台風も大きな被害を残すことなく去って行きましたが、益々緑が冴えてきました。ちらほらご参拝の人影があります。通りがかりにふっとお立ち寄りいただく方、御朱印をいただかれる方、また、「恋人の聖地」ということでお訪ねの方など、静な境内をゆっくり散策されています。

大興善寺は、奈良時代の昔、行基菩薩開創と伝え、その後、慈覚大師円仁さまによって再興された寺でありますが、昔の人が、ここと定めて、寺を建てられたわけですから、寺域全体に霊気が漂い、お参りの方は、その霊気に触れて、大きなご利益(りやく)を得られることから、霊験あらたかなお寺として、1300年続いて参りました。

理屈抜きに、それだけで有難いというのが、古刹の古刹たる所以でありますが、近頃は、根拠がないと、にわかには信用してもらえないという風潮もあって、昔からの、言い伝えとか、慣わしが軽んじられていくように感じます。

ところが、最近の研究によりますと、森に入ると空気が澄んでいるような気分になり、独特の森の匂いが漂いますが、その匂いの正体がフィットチッドという成分で、この匂いをかくと、精神が落ち着きリラックスしてくると言われます。その上、ガン細胞を防ぐNK(ナチュラルキラ-)細胞が増えるという結果も実証されているそうです。

奈良時代から今日まで、難しい科学的な実証は判らなくても、この霊山の環境の中で、有難いお観音のご利益として、たくさんの方が、幸せを受けておられることは、紛れも無い事実で、昔の人から今日まで、大切に守っていただいていることの意義が、科学の力で、改めて確認されました。

一面の緑に囲まれた大興善寺は、マイナスイオンの宝庫で、「恋人の聖地」であるばかりでなく、「心やすらぐ癒しの聖地」です。ですから、つつじ花咲く頃や紅葉の季節だけでなく、年間を通して参拝者をお迎えできるよう努めております。
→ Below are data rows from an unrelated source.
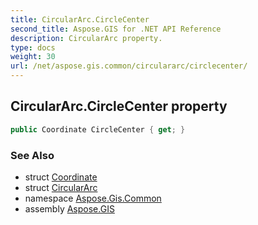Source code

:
 ```yaml
---
title: CircularArc.CircleCenter
second_title: Aspose.GIS for .NET API Reference
description: CircularArc property. 
type: docs
weight: 30
url: /net/aspose.gis.common/circulararc/circlecenter/
---
```

## CircularArc.CircleCenter property

```csharp
public Coordinate CircleCenter { get; }
```

### See Also

* struct [Coordinate](../../coordinate/)
* struct [CircularArc](../)
* namespace [Aspose.Gis.Common](../../circulararc/)
* assembly [Aspose.GIS](../../../)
さて、10月1日は恒例の息災護摩祈祷です。午前中は、江戸千家「馬場社中」の皆さんが参拝者へ抹茶のお接待をなさいます。このご奉仕も随分続いています。50年くらいなるのでは、ないでしょうか。田舎の寺ならではの風情で、護摩祈祷の行事が勤修されます。行事の折のお寺参りは、周囲の風景を楽しむだけではなく、法要に参加して、参拝体験をなさることに意味があります。午前11時から1時間の参拝です。午後の部は2時からです。
護摩祈祷の前には、住職が10分程度のお話をさせていただいております。